Porsche Will Sell Watered Down Versions Of These Models In China
Like just about every automaker in the industry, Porsche counts China as one of its biggest and most important markets. The German automaker admittedly hasn’t reached the heights it wants in the country, so to remedy that, it’s planning to offer cheaper and less powerful versions of the latest Boxster and Cayman models.
The move comes in the wake of tepid sales for the German automaker’s sports car line, a far cry from the popularity of the Cayenne SUV in the market. Speaking with Automotive News Europe, Jan Roth, the head of Porsche’s 718 model line, lamented that the company’s primary issue involves the pricing of the two models. The flat-six version of the Cayman, for example, was priced at 700,000 renminbi, which converts to about $105,000 based on current exchange rates. But according to Roth, Chinese customers are more inclined to purchase a sports car that sells for less than 600,000 (about $90,000), calling the amount the “magical threshold for customers in China.”
So to appease the market, Porsche is planning to develop “China-specific” Boxster and Cayman models to persuade reluctant buyers to consider the two models.
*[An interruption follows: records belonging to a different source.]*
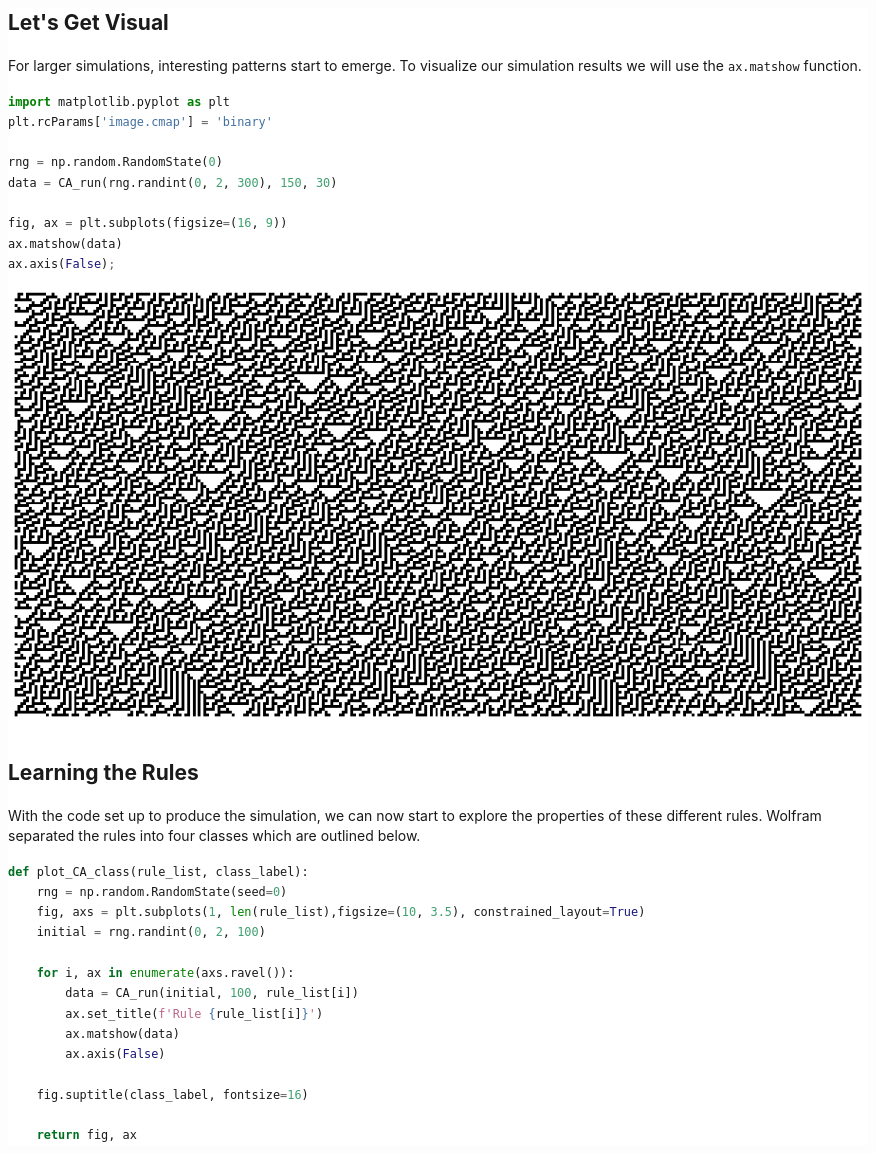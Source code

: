 ## Let's Get Visual

For larger simulations, interesting patterns start to emerge. To visualize our simulation results we will use the `ax.matshow` function.

```python
import matplotlib.pyplot as plt
plt.rcParams['image.cmap'] = 'binary'

rng = np.random.RandomState(0)
data = CA_run(rng.randint(0, 2, 300), 150, 30)

fig, ax = plt.subplots(figsize=(16, 9))
ax.matshow(data)
ax.axis(False);
```

![png](output_18_0.png)

## Learning the Rules

With the code set up to produce the simulation, we can now start to explore the properties of these different rules. Wolfram separated the rules into four classes which are outlined below.

```python
def plot_CA_class(rule_list, class_label):
    rng = np.random.RandomState(seed=0)
    fig, axs = plt.subplots(1, len(rule_list),figsize=(10, 3.5), constrained_layout=True)
    initial = rng.randint(0, 2, 100)

    for i, ax in enumerate(axs.ravel()):
        data = CA_run(initial, 100, rule_list[i])
        ax.set_title(f'Rule {rule_list[i]}')
        ax.matshow(data)
        ax.axis(False)

    fig.suptitle(class_label, fontsize=16)

    return fig, ax
```
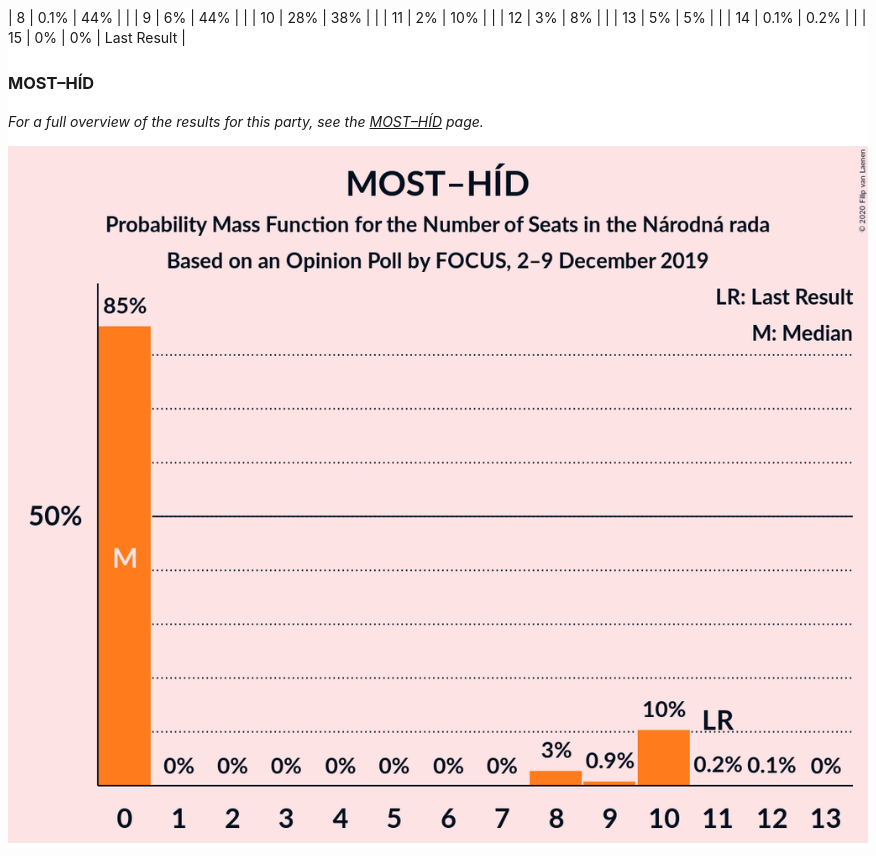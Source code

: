 | 8 | 0.1% | 44% |  |
| 9 | 6% | 44% |  |
| 10 | 28% | 38% |  |
| 11 | 2% | 10% |  |
| 12 | 3% | 8% |  |
| 13 | 5% | 5% |  |
| 14 | 0.1% | 0.2% |  |
| 15 | 0% | 0% | Last Result |

### MOST–HÍD

*For a full overview of the results for this party, see the [MOST–HÍD](party-most–híd.html) page.*

![Graph with seats probability mass function not yet produced](2019-12-09-FOCUS-seats-pmf-most–híd.png "Seats Probability Mass Function")
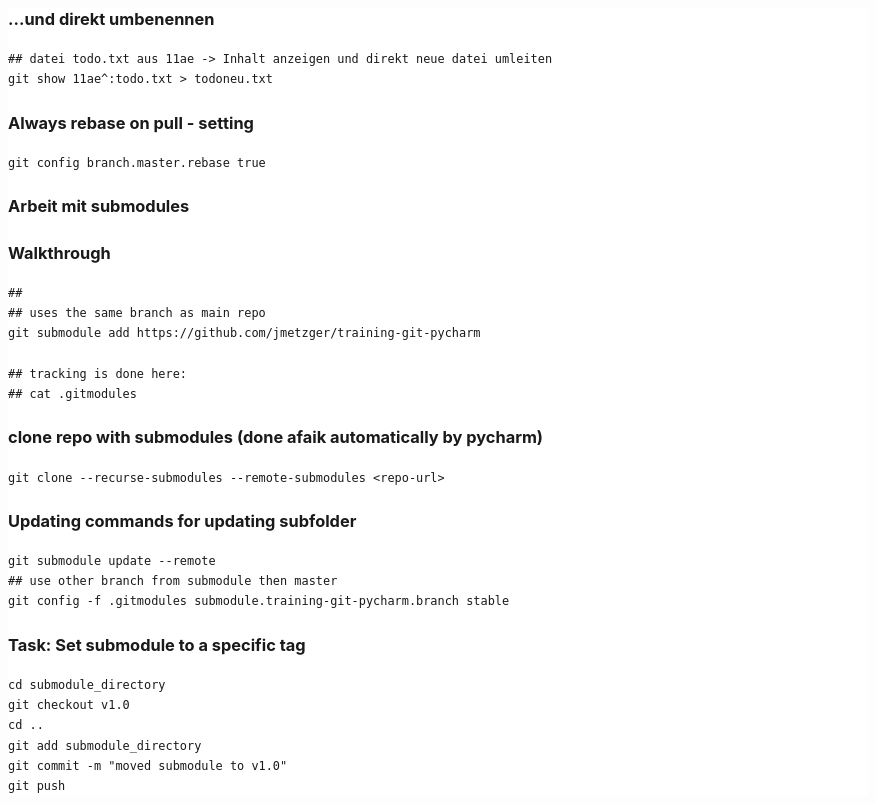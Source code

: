 ### ...und direkt umbenennen 

```
## datei todo.txt aus 11ae -> Inhalt anzeigen und direkt neue datei umleiten 
git show 11ae^:todo.txt > todoneu.txt
```

### Always rebase on pull - setting


```
git config branch.master.rebase true
```

### Arbeit mit submodules


### Walkthrough 

```
##
## uses the same branch as main repo 
git submodule add https://github.com/jmetzger/training-git-pycharm

## tracking is done here:
## cat .gitmodules 

```

### clone repo with submodules (done afaik automatically by pycharm) 

```
git clone --recurse-submodules --remote-submodules <repo-url>

```

### Updating commands for updating subfolder 

```
git submodule update --remote 
## use other branch from submodule then master 
git config -f .gitmodules submodule.training-git-pycharm.branch stable
```

### Task: Set submodule to a specific tag 

```
cd submodule_directory
git checkout v1.0
cd ..
git add submodule_directory
git commit -m "moved submodule to v1.0"
git push
```
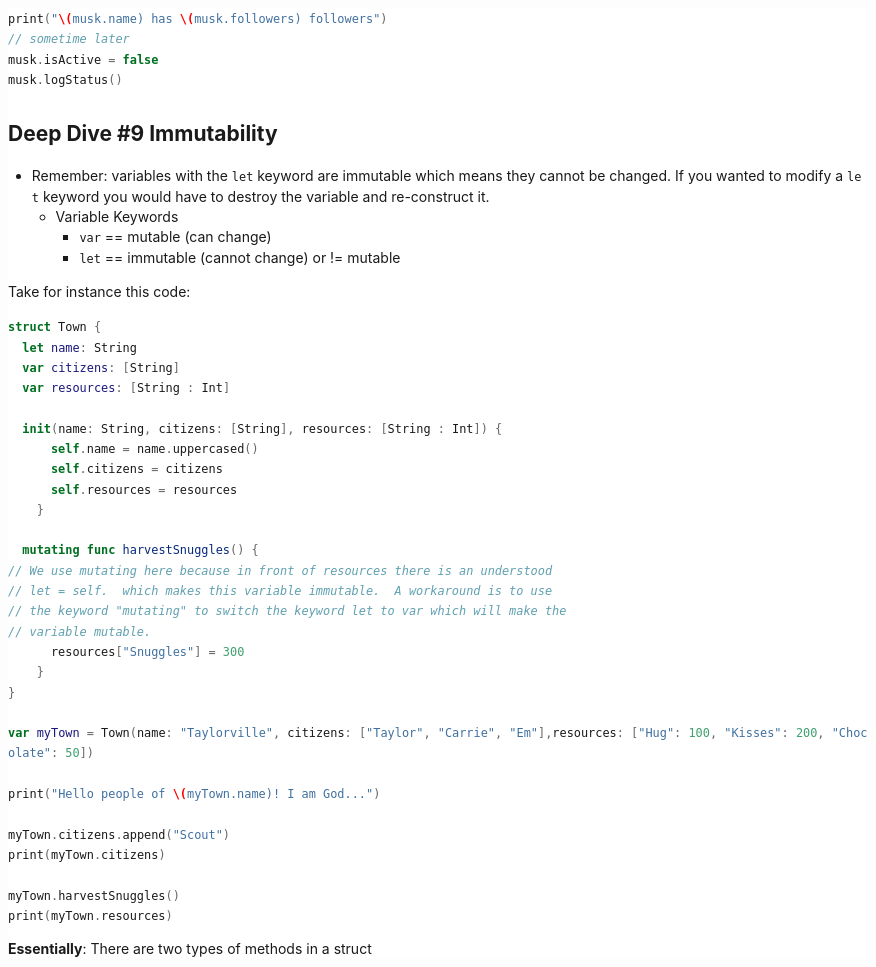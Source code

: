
 ```swift
print("\(musk.name) has \(musk.followers) followers")
// sometime later
musk.isActive = false
musk.logStatus()
```

## Deep Dive #9 Immutability

- Remember: variables with the ```let``` keyword are immutable which means they cannot be changed.  If you wanted to modify a ```let``` keyword you would have to destroy the variable and re-construct it.
  - Variable Keywords
    - ```var``` == mutable (can change)
    - ```let``` == immutable (cannot change) or != mutable

Take for instance this code:

```swift
struct Town {
  let name: String
  var citizens: [String]
  var resources: [String : Int]
  
  init(name: String, citizens: [String], resources: [String : Int]) {
      self.name = name.uppercased()
      self.citizens = citizens
      self.resources = resources
    }

  mutating func harvestSnuggles() {
// We use mutating here because in front of resources there is an understood
// let = self.  which makes this variable immutable.  A workaround is to use
// the keyword "mutating" to switch the keyword let to var which will make the
// variable mutable. 
      resources["Snuggles"] = 300
    }
}
 
var myTown = Town(name: "Taylorville", citizens: ["Taylor", "Carrie", "Em"],resources: ["Hug": 100, "Kisses": 200, "Chocolate": 50])

print("Hello people of \(myTown.name)! I am God...")

myTown.citizens.append("Scout")
print(myTown.citizens)

myTown.harvestSnuggles()
print(myTown.resources)
```

**Essentially**: There are two types of methods in a struct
Not much is known about how the company plans to specifically package these models, but one certainty is that both base versions of the Boxster and Cayman will utilize a 2.0-liter four-cylinder boxer engine that produces 250 horsepower. It’s a slight drop in power from the traditional, 275-horsepower base Cayman model that all other markets will have, but it could spell the difference between attracting more Chinese customers to the table, especially if Porsche prices it right at the level that customers are willing to spend for the car.
That’s going to be the big question now that Porsche appears to be gearing up for this move. How much will these two base Boxster and Cayman models be priced? If Roth’s comments are any indication, somewhere in the 600,000 renminbi range is as good a guess as any at this point.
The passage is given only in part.